- TASK STATEMENT: The answer is all of the data repeated exactly, with each picture omitted.

- RECORDS FOR THE TASK:
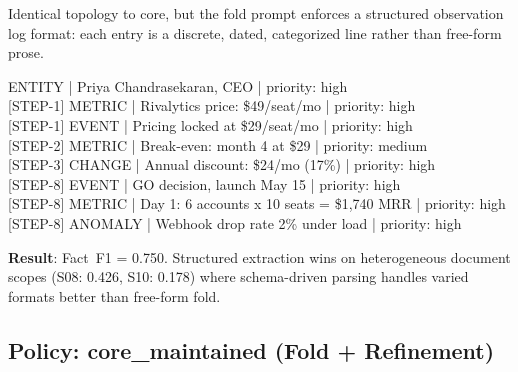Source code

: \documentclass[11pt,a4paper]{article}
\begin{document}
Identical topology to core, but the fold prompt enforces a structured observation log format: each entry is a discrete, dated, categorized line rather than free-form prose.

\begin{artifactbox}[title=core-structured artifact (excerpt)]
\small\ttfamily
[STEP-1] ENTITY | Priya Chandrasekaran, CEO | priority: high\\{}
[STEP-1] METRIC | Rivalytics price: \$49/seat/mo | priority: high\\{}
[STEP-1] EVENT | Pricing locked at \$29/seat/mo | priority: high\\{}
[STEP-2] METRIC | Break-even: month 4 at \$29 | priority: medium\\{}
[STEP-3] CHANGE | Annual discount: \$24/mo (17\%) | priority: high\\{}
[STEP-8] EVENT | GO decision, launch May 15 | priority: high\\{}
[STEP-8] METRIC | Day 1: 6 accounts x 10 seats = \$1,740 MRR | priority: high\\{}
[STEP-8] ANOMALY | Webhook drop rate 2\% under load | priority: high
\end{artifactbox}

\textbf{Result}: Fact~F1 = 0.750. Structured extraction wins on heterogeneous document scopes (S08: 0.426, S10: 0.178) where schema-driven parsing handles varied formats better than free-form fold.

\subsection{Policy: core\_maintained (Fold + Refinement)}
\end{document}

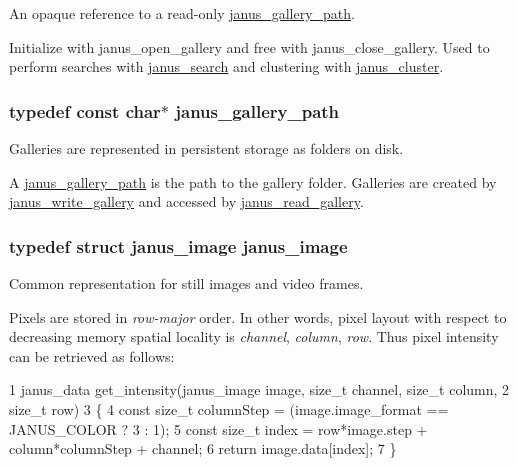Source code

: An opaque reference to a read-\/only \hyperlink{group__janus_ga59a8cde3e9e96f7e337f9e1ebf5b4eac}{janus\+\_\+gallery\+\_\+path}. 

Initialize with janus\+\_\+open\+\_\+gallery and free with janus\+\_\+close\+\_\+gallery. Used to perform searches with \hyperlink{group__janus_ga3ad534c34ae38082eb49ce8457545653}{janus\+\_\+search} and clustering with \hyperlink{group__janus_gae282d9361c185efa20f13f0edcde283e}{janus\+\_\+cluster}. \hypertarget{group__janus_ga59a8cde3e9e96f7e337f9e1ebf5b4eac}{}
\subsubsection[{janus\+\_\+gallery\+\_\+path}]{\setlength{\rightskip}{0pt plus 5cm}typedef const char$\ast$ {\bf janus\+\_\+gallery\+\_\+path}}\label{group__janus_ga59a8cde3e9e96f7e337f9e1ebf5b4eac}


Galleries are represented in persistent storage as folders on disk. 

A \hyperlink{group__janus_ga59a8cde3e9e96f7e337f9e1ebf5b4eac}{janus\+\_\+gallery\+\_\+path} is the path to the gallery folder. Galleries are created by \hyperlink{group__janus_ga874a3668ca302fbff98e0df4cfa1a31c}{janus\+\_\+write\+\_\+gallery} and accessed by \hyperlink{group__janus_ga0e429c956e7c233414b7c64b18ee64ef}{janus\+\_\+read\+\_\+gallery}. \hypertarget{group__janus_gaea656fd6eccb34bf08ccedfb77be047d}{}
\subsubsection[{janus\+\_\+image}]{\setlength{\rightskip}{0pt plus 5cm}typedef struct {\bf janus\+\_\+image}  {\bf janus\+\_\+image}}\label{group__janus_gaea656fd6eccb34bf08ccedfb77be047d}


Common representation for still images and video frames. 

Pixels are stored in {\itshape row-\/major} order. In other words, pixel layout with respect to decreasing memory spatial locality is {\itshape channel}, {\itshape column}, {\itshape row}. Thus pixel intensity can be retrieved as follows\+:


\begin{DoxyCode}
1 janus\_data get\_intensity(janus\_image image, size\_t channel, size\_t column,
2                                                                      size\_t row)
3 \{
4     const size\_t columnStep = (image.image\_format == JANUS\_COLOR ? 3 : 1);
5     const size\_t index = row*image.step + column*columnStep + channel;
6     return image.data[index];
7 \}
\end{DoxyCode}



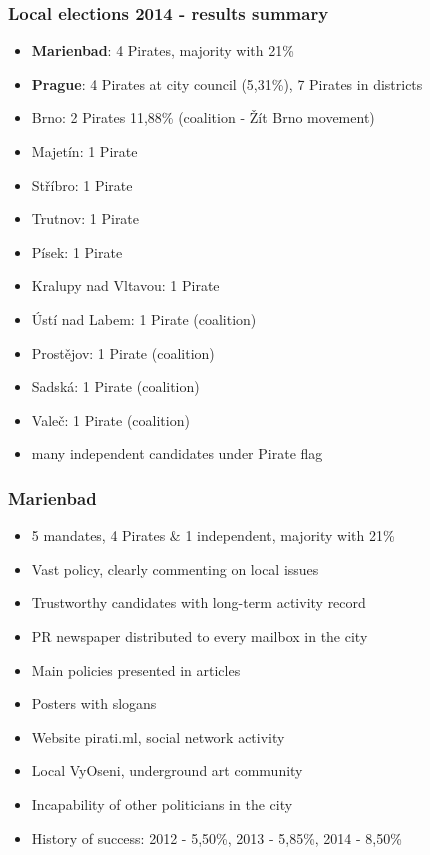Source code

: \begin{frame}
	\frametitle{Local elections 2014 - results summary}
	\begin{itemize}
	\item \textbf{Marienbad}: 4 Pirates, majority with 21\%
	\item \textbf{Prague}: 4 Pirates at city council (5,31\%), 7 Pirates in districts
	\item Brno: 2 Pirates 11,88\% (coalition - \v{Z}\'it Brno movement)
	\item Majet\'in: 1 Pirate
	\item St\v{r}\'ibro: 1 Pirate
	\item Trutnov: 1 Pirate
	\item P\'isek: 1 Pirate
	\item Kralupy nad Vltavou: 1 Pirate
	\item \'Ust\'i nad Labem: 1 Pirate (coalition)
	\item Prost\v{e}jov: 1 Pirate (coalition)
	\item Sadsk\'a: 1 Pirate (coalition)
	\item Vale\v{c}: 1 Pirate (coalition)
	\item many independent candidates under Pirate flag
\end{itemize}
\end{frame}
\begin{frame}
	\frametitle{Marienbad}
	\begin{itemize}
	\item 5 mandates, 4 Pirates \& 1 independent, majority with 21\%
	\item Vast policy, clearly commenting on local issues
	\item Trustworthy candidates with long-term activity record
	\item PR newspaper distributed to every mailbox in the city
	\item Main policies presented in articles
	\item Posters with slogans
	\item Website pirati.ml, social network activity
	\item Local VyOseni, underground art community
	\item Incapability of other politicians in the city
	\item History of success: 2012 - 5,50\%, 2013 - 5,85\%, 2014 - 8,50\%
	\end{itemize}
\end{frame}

- EXERCISE OUTPUT:
Source code

: \documentclass[11pt,a4paper]{article}
\begin{document}
Identical topology to core, but the fold prompt enforces a structured observation log format: each entry is a discrete, dated, categorized line rather than free-form prose.

\begin{artifactbox}[title=core-structured artifact (excerpt)]
\small\ttfamily
[STEP-1] ENTITY | Priya Chandrasekaran, CEO | priority: high\\{}
[STEP-1] METRIC | Rivalytics price: \$49/seat/mo | priority: high\\{}
[STEP-1] EVENT | Pricing locked at \$29/seat/mo | priority: high\\{}
[STEP-2] METRIC | Break-even: month 4 at \$29 | priority: medium\\{}
[STEP-3] CHANGE | Annual discount: \$24/mo (17\%) | priority: high\\{}
[STEP-8] EVENT | GO decision, launch May 15 | priority: high\\{}
[STEP-8] METRIC | Day 1: 6 accounts x 10 seats = \$1,740 MRR | priority: high\\{}
[STEP-8] ANOMALY | Webhook drop rate 2\% under load | priority: high
\end{artifactbox}

\textbf{Result}: Fact~F1 = 0.750. Structured extraction wins on heterogeneous document scopes (S08: 0.426, S10: 0.178) where schema-driven parsing handles varied formats better than free-form fold.

\subsection{Policy: core\_maintained (Fold + Refinement)}
\end{document}

Source code

: An opaque reference to a read-\/only \hyperlink{group__janus_ga59a8cde3e9e96f7e337f9e1ebf5b4eac}{janus\+\_\+gallery\+\_\+path}. 

Initialize with janus\+\_\+open\+\_\+gallery and free with janus\+\_\+close\+\_\+gallery. Used to perform searches with \hyperlink{group__janus_ga3ad534c34ae38082eb49ce8457545653}{janus\+\_\+search} and clustering with \hyperlink{group__janus_gae282d9361c185efa20f13f0edcde283e}{janus\+\_\+cluster}. \hypertarget{group__janus_ga59a8cde3e9e96f7e337f9e1ebf5b4eac}{}
\subsubsection[{janus\+\_\+gallery\+\_\+path}]{\setlength{\rightskip}{0pt plus 5cm}typedef const char$\ast$ {\bf janus\+\_\+gallery\+\_\+path}}\label{group__janus_ga59a8cde3e9e96f7e337f9e1ebf5b4eac}


Galleries are represented in persistent storage as folders on disk. 

A \hyperlink{group__janus_ga59a8cde3e9e96f7e337f9e1ebf5b4eac}{janus\+\_\+gallery\+\_\+path} is the path to the gallery folder. Galleries are created by \hyperlink{group__janus_ga874a3668ca302fbff98e0df4cfa1a31c}{janus\+\_\+write\+\_\+gallery} and accessed by \hyperlink{group__janus_ga0e429c956e7c233414b7c64b18ee64ef}{janus\+\_\+read\+\_\+gallery}. \hypertarget{group__janus_gaea656fd6eccb34bf08ccedfb77be047d}{}
\subsubsection[{janus\+\_\+image}]{\setlength{\rightskip}{0pt plus 5cm}typedef struct {\bf janus\+\_\+image}  {\bf janus\+\_\+image}}\label{group__janus_gaea656fd6eccb34bf08ccedfb77be047d}


Common representation for still images and video frames. 

Pixels are stored in {\itshape row-\/major} order. In other words, pixel layout with respect to decreasing memory spatial locality is {\itshape channel}, {\itshape column}, {\itshape row}. Thus pixel intensity can be retrieved as follows\+:


\begin{DoxyCode}
1 janus\_data get\_intensity(janus\_image image, size\_t channel, size\_t column,
2                                                                      size\_t row)
3 \{
4     const size\_t columnStep = (image.image\_format == JANUS\_COLOR ? 3 : 1);
5     const size\_t index = row*image.step + column*columnStep + channel;
6     return image.data[index];
7 \}
\end{DoxyCode}



Source code

: \begin{frame}
	\frametitle{Local elections 2014 - results summary}
	\begin{itemize}
	\item \textbf{Marienbad}: 4 Pirates, majority with 21\%
	\item \textbf{Prague}: 4 Pirates at city council (5,31\%), 7 Pirates in districts
	\item Brno: 2 Pirates 11,88\% (coalition - \v{Z}\'it Brno movement)
	\item Majet\'in: 1 Pirate
	\item St\v{r}\'ibro: 1 Pirate
	\item Trutnov: 1 Pirate
	\item P\'isek: 1 Pirate
	\item Kralupy nad Vltavou: 1 Pirate
	\item \'Ust\'i nad Labem: 1 Pirate (coalition)
	\item Prost\v{e}jov: 1 Pirate (coalition)
	\item Sadsk\'a: 1 Pirate (coalition)
	\item Vale\v{c}: 1 Pirate (coalition)
	\item many independent candidates under Pirate flag
\end{itemize}
\end{frame}
\begin{frame}
	\frametitle{Marienbad}
	\begin{itemize}
	\item 5 mandates, 4 Pirates \& 1 independent, majority with 21\%
	\item Vast policy, clearly commenting on local issues
	\item Trustworthy candidates with long-term activity record
	\item PR newspaper distributed to every mailbox in the city
	\item Main policies presented in articles
	\item Posters with slogans
	\item Website pirati.ml, social network activity
	\item Local VyOseni, underground art community
	\item Incapability of other politicians in the city
	\item History of success: 2012 - 5,50\%, 2013 - 5,85\%, 2014 - 8,50\%
	\end{itemize}
\end{frame}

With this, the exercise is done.